Detective John Calvino is investigating the case of a young boy that has killed his entire family in one evening. He's not officially on the case, but chooses to look into it as he was in a similar situation as a young boy and managed to survive by killing the murderer. There are some uncanny similarities between the present day murders and those of John's own family - especially as the present day murderer says an exact phrase to John which were words said between John and the murderer of his family.
John starts to believe that somehow, the spirit of "his" murderer has come back and is responsible for the recent ones. The problem is, there was an original pattern of a few different families being murdered in the original killings, and now John has to try and work out which families are going to be targeted and stop it. Events in his own home also lead John to believe that his own present day family is also being targeted, backed up by the words spoken to John by his original family's killer - a sort of prophecy which John is desperate to prevent being fulfilled.

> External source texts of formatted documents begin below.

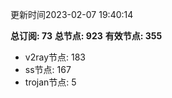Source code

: 更新时间2023-02-07 19:40:14

**总订阅: 73**
**总节点: 923**
**有效节点: 355**
- v2ray节点: 183
- ss节点: 167
- trojan节点: 5
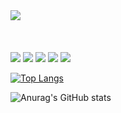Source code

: <div aling="center">
<img src="https://capsule-render.vercel.app/api?type=waving&color=auto&height=200&section=header&text=Hi there, I'm YongGyu%20render&fontSize=90"/>
<br/><br/><br/><br/>
 
<!-- My Skill Area -->
<!-- Javascript -->
<img src="https://img.shields.io/badge/Javascript-F7DF1E?style=for-the-badge&logo=JavaScript&logoColor=black">
<!-- React -->
<img src="https://img.shields.io/badge/React-61DAFB?style=for-the-badge&logo=React&logoColor=white"/>
<!-- Java -->
<img src="https://img.shields.io/badge/JAVA-007396?style=flat&logo=Java&logoColor=white"/>
<!-- Spring -->
<img src="https://img.shields.io/badge/Spring-white?style=for-the-badge&logo=Spring&logoColor=61DAFB"/>
<!-- Spring boot -->
<img src="https://img.shields.io/badge/Spring Boot-white?style=for-the-badge&logo=Spring Boot&logoColor=6DB33F"/>


<!-- most language-->
[![Top Langs](https://github-readme-stats.vercel.app/api/top-langs/?username=sodra6&langs_count=8)](https://github.com/sodra6/github-readme-stats)

<!-- github status -->
![Anurag's GitHub stats](https://github-readme-stats.vercel.app/api?username=sodra6&show_icons=true&theme=radical)

  
</div>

The main reason I enjoyed this book is because is its modernity - his writing standard and style has vastly improved since the slump of the 90's when he churned out some pretty mediocre, formulaic stories. If I had describe just how his style has improved with What the night knows, I would say that I got the impression he is working on the "less is more" principle with the words he uses - there weren't any long rambling descriptions in this book. Instead, there are sentences that go straight for the jugular and gripped me whilst reading the book - I won't give any examples as I think that they won't have the same impact when read here out of context, but I thought that this simplicity made the meaning of the words a lot sharper and more effective.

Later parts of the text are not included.